The disk guys are going to try.This year's Diskcon proves the storage device industry's ambitions are as lofty as ever.
Written by Robin Harris, Contributor

The disk guys are going to try. This year's Diskcon proves the storage device industry's ambitions are as lofty as ever. The engineers are working on really large disk drives. Would a 10 TB - 10 million megabytes - 2.5" notebook drive hold you?

Don't look for it any time soon. But the engineers are confident that when the time comes they will be able to build it. Stay tuned to Storage Bits for more on the disk technology road map.

Content + home bandwidth = storage demand But who is going to need all that capacity? No one. But make it cheap enough, and give people enough HD video and bandwidth to the home and the desire will follow. That's the theory, anyway.

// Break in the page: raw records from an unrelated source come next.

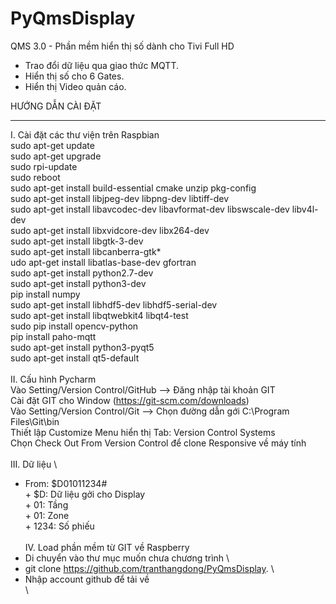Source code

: # PyQmsDisplay
QMS 3.0 - Phần mềm hiển thị số dành cho Tivi Full HD
+ Trao đổi dữ liệu qua giao thức MQTT.
+ Hiển thị số cho 6 Gates.
+ Hiển thị Video quản cáo.

HƯỚNG DẪN CÀI ĐẶT
******************************************************************************************************************

I. Cài đặt các thư viện trên Raspbian   \
sudo apt-get update \
sudo apt-get upgrade    \
sudo rpi-update \
sudo reboot \
sudo apt-get install build-essential cmake unzip pkg-config \
sudo apt-get install libjpeg-dev libpng-dev libtiff-dev \
sudo apt-get install libavcodec-dev libavformat-dev libswscale-dev libv4l-dev   \
sudo apt-get install libxvidcore-dev libx264-dev    \
sudo apt-get install libgtk-3-dev   \
sudo apt-get install libcanberra-gtk*   \
udo apt-get install libatlas-base-dev gfortran  \
sudo apt-get install python2.7-dev  \
sudo apt-get install python3-dev    \
pip install numpy   \
sudo apt-get install libhdf5-dev libhdf5-serial-dev \
sudo apt-get install libqtwebkit4 libqt4-test   \
sudo pip install opencv-python​ \
pip install paho-mqtt   \
sudo apt-get install python3-pyqt5  \
sudo apt-get install qt5-default    \
\
II. Cấu hình Pycharm    \
Vào Setting/Version Control/GitHub --> Đăng nhập tài khoản GIT  \
Cài đặt GIT cho Window (https://git-scm.com/downloads)  \
Vào Setting/Version Control/Git --> Chọn đường dẫn gới C:\Program Files\Git\bin \
Thiết lập Customize Menu hiển thị Tab: Version Control Systems  \
Chọn Check Out From Version Control để clone Responsive về máy tính \
\
III. Dữ liệu    \
+ From: $D01011234# \
        + $D: Dữ liệu gởi cho Display   \
        + 01: Tầng  \
        + 01: Zone  \
        + 1234: Số phiếu    \
\
IV. Load phần mềm từ GIT về Raspberry
+ Di chuyển vào thư mục muốn chưa chương trình  \
+ git clone https://github.com/tranthangdong/PyQmsDisplay.  \
+ Nhập account github để tải về \
\
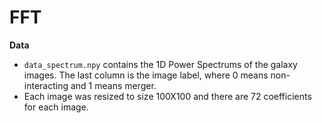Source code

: # FFT

**Data**
- `data_spectrum.npy` contains the 1D Power Spectrums of the galaxy images. The last column is the image label, where 0 means non-interacting and 1 means merger.
- Each image was resized to size 100X100 and there are 72 coefficients for each image.
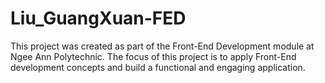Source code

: # Liu_GuangXuan-FED

This project was created as part of the Front-End Development module at Ngee Ann Polytechnic. The focus of this project is to apply Front-End development concepts and build a functional and engaging application.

How will you ever fill it up? No one wants to build products people won't buy. Thus a large part of the DiskCon presentations concerned disk applications.

Video is the new photo Music is good - 700 MB an hour - uncompressed. Photos will be good once the basic consumer point and shoot is producing 25 MB files. But video is the promised land.

1 hour of compressed HD video = 10 GB Soccer moms will give ESPN competition. Why should big-time sports have all the instant replays, highlight reels and scouting videos? Jennifer's highlight reel for the 2011 season will be treasured for years.

Get ready for a generation of kids who grow up watching themselves on the big screen.

Once HD camcorders are $500 that's what most people will buy. Hollywood is working on 4k x 4k resolution as we speak, which Moore's Law will make surprisingly affordable, surprisingly fast.

And the disk industry will breathe a sigh of relief.

The Storage Bits take My first computer used - don't laugh - an audio cassette recorder for mass storage because I couldn't afford an $800 144 KB floppy drive (I still can't).

My first hard drive was 30 MB, and I couldn't believe I'd ever fill it up.

Now I'm sitting next to 1 TB of disk storage, completely confident that not only will I fill it up, but I will shortly need more. Good thing I have 2 empty drive bays.

I do think that certain form factors in some applications, like ultra-light notebooks for road-warriors, will reach an equilibrium. But for consumers . . . . Well, why do they call us consumers?

Comments welcome, or course. If you don't think video will be the killer app for storage, what, if anything, will be?